§ Input data:
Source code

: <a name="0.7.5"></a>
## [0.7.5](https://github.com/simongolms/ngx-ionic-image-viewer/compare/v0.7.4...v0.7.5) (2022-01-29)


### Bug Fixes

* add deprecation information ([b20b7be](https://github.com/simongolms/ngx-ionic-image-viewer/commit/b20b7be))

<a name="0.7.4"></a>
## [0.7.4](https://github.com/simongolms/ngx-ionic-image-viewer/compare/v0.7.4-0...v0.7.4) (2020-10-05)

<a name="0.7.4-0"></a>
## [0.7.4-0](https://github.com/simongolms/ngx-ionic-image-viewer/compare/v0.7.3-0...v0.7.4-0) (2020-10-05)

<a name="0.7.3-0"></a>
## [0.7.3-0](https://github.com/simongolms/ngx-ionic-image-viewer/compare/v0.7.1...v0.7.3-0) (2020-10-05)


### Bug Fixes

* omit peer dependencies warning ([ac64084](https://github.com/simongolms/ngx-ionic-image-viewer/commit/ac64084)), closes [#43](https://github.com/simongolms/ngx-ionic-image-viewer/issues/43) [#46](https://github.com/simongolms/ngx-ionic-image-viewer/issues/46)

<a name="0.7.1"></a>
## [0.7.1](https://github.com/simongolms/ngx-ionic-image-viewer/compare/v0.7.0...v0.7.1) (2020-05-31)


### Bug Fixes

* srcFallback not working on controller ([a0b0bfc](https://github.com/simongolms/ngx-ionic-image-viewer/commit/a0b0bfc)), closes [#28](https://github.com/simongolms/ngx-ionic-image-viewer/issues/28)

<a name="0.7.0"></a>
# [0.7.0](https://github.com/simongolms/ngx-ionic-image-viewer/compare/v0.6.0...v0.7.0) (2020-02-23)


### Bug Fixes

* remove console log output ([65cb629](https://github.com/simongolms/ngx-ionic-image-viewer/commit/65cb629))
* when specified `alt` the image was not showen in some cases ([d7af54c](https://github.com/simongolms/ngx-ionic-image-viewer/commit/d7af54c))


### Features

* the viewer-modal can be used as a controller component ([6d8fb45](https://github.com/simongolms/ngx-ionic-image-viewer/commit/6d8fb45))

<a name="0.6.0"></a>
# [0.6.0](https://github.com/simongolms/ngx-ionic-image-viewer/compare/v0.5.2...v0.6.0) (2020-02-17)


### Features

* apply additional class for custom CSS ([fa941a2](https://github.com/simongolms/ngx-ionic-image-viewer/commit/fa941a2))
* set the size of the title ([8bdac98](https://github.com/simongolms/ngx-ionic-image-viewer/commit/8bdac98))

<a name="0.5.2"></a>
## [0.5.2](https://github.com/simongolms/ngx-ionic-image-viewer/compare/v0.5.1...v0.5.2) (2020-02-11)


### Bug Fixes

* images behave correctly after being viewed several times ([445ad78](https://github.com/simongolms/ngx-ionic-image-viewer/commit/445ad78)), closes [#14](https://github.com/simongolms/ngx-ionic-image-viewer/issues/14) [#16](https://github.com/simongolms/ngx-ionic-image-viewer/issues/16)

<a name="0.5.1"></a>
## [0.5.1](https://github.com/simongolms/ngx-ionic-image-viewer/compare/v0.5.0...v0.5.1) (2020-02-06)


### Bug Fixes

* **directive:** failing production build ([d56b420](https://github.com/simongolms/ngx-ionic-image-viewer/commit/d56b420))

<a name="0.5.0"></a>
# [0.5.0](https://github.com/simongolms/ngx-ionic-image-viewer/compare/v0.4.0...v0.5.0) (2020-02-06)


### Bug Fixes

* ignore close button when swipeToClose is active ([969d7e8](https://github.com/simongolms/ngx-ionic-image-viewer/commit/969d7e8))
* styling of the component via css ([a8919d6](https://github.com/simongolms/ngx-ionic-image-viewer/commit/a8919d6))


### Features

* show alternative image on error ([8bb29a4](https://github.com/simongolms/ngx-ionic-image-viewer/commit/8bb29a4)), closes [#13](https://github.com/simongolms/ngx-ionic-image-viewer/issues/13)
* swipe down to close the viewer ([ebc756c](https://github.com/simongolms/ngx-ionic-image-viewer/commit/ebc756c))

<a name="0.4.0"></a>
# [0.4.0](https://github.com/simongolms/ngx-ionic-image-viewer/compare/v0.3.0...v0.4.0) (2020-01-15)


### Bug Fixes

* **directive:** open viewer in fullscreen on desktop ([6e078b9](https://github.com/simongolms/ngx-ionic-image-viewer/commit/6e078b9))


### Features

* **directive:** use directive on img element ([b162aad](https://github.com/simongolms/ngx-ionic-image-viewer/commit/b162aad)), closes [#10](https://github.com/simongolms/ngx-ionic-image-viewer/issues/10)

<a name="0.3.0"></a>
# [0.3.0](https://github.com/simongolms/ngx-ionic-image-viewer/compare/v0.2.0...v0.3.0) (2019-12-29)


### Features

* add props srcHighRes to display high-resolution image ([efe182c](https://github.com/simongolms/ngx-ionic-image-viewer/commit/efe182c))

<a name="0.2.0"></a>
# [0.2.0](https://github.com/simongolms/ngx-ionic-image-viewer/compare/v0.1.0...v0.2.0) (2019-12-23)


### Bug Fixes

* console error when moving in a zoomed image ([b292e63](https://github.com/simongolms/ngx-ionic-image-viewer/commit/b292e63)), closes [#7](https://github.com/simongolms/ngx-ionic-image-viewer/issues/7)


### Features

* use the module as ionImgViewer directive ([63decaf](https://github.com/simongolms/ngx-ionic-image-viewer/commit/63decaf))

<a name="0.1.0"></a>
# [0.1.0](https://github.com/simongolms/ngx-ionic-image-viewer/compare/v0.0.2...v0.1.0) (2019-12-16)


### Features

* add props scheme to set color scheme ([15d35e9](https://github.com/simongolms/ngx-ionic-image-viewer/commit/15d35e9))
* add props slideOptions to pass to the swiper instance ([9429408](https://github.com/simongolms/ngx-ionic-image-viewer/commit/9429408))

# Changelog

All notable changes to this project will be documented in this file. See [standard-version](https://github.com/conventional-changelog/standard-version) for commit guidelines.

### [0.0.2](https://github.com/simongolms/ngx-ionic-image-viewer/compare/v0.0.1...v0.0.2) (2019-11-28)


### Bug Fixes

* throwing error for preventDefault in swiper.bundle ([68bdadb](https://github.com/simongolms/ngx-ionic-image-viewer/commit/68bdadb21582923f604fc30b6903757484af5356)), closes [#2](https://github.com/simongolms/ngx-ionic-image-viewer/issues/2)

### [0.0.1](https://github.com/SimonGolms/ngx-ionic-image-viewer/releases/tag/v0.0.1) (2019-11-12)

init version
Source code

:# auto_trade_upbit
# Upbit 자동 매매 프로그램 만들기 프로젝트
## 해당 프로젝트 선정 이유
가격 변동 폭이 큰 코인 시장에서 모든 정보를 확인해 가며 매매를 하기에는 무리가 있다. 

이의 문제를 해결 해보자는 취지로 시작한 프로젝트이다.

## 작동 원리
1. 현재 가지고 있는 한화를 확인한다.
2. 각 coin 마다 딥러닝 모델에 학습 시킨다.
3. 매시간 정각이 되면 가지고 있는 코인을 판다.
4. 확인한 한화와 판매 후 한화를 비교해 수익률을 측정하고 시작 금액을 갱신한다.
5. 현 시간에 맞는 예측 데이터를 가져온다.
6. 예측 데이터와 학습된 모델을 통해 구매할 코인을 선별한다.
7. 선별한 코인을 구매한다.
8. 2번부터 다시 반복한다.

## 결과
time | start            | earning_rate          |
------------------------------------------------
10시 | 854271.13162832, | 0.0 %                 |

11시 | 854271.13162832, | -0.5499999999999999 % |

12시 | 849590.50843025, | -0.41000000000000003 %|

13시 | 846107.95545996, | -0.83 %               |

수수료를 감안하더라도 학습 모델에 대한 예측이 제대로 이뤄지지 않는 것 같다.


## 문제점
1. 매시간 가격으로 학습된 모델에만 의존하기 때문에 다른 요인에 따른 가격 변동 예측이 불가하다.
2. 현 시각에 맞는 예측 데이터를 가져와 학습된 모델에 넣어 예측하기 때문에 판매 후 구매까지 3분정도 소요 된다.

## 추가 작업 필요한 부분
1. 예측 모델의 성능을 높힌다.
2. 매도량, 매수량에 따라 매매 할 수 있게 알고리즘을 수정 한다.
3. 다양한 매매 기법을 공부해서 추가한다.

§ Task objective: Output nothing but the lines from the one with "이의 문제를 해결 해보자는 취지로 시작한 프로젝트이다." through the last line above, each exactly as it stands.

§ Solved problem:
이의 문제를 해결 해보자는 취지로 시작한 프로젝트이다.

## 작동 원리
1. 현재 가지고 있는 한화를 확인한다.
2. 각 coin 마다 딥러닝 모델에 학습 시킨다.
3. 매시간 정각이 되면 가지고 있는 코인을 판다.
4. 확인한 한화와 판매 후 한화를 비교해 수익률을 측정하고 시작 금액을 갱신한다.
5. 현 시간에 맞는 예측 데이터를 가져온다.
6. 예측 데이터와 학습된 모델을 통해 구매할 코인을 선별한다.
7. 선별한 코인을 구매한다.
8. 2번부터 다시 반복한다.

## 결과
time | start            | earning_rate          |
------------------------------------------------
10시 | 854271.13162832, | 0.0 %                 |

11시 | 854271.13162832, | -0.5499999999999999 % |

12시 | 849590.50843025, | -0.41000000000000003 %|

13시 | 846107.95545996, | -0.83 %               |

수수료를 감안하더라도 학습 모델에 대한 예측이 제대로 이뤄지지 않는 것 같다.


## 문제점
1. 매시간 가격으로 학습된 모델에만 의존하기 때문에 다른 요인에 따른 가격 변동 예측이 불가하다.
2. 현 시각에 맞는 예측 데이터를 가져와 학습된 모델에 넣어 예측하기 때문에 판매 후 구매까지 3분정도 소요 된다.

## 추가 작업 필요한 부분
1. 예측 모델의 성능을 높힌다.
2. 매도량, 매수량에 따라 매매 할 수 있게 알고리즘을 수정 한다.
3. 다양한 매매 기법을 공부해서 추가한다.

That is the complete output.